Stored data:

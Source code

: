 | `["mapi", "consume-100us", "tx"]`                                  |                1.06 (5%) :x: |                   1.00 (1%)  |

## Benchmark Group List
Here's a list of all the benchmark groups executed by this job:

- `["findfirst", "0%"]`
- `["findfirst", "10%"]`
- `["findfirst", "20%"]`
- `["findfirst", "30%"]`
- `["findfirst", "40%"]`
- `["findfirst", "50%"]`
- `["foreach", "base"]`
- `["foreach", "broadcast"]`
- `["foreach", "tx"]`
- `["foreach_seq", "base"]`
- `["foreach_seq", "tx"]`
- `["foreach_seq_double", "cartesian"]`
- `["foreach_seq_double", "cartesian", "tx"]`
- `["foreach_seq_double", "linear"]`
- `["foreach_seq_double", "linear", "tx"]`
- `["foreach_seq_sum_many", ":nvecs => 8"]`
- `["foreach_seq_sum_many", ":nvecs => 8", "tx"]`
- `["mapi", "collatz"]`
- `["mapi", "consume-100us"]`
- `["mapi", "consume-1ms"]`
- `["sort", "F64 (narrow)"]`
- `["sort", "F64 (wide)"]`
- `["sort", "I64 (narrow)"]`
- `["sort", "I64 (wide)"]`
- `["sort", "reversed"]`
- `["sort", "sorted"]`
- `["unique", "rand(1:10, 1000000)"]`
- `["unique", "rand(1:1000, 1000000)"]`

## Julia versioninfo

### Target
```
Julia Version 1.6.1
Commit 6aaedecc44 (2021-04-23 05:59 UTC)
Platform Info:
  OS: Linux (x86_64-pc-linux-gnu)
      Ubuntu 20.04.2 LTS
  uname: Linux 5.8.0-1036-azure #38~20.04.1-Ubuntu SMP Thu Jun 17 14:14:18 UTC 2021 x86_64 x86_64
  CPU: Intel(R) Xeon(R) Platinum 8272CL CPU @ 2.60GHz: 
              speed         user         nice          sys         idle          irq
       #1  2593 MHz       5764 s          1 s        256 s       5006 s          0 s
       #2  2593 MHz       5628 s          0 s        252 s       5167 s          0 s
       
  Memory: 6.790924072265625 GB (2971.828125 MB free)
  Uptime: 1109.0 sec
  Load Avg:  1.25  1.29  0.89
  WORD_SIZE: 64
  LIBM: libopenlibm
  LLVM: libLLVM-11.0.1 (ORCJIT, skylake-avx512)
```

EXERCISE BRIEF: Copy out the data above, word for word.

TASK RESULT:
Source code

: | `["mapi", "consume-100us", "tx"]`                                  |                1.06 (5%) :x: |                   1.00 (1%)  |

## Benchmark Group List
Here's a list of all the benchmark groups executed by this job:

- `["findfirst", "0%"]`
- `["findfirst", "10%"]`
- `["findfirst", "20%"]`
- `["findfirst", "30%"]`
- `["findfirst", "40%"]`
- `["findfirst", "50%"]`
- `["foreach", "base"]`
- `["foreach", "broadcast"]`
- `["foreach", "tx"]`
- `["foreach_seq", "base"]`
- `["foreach_seq", "tx"]`
- `["foreach_seq_double", "cartesian"]`
- `["foreach_seq_double", "cartesian", "tx"]`
- `["foreach_seq_double", "linear"]`
- `["foreach_seq_double", "linear", "tx"]`
- `["foreach_seq_sum_many", ":nvecs => 8"]`
- `["foreach_seq_sum_many", ":nvecs => 8", "tx"]`
- `["mapi", "collatz"]`
- `["mapi", "consume-100us"]`
- `["mapi", "consume-1ms"]`
- `["sort", "F64 (narrow)"]`
- `["sort", "F64 (wide)"]`
- `["sort", "I64 (narrow)"]`
- `["sort", "I64 (wide)"]`
- `["sort", "reversed"]`
- `["sort", "sorted"]`
- `["unique", "rand(1:10, 1000000)"]`
- `["unique", "rand(1:1000, 1000000)"]`

## Julia versioninfo

### Target
```
Julia Version 1.6.1
Commit 6aaedecc44 (2021-04-23 05:59 UTC)
Platform Info:
  OS: Linux (x86_64-pc-linux-gnu)
      Ubuntu 20.04.2 LTS
  uname: Linux 5.8.0-1036-azure #38~20.04.1-Ubuntu SMP Thu Jun 17 14:14:18 UTC 2021 x86_64 x86_64
  CPU: Intel(R) Xeon(R) Platinum 8272CL CPU @ 2.60GHz: 
              speed         user         nice          sys         idle          irq
       #1  2593 MHz       5764 s          1 s        256 s       5006 s          0 s
       #2  2593 MHz       5628 s          0 s        252 s       5167 s          0 s
       
  Memory: 6.790924072265625 GB (2971.828125 MB free)
  Uptime: 1109.0 sec
  Load Avg:  1.25  1.29  0.89
  WORD_SIZE: 64
  LIBM: libopenlibm
  LLVM: libLLVM-11.0.1 (ORCJIT, skylake-avx512)
```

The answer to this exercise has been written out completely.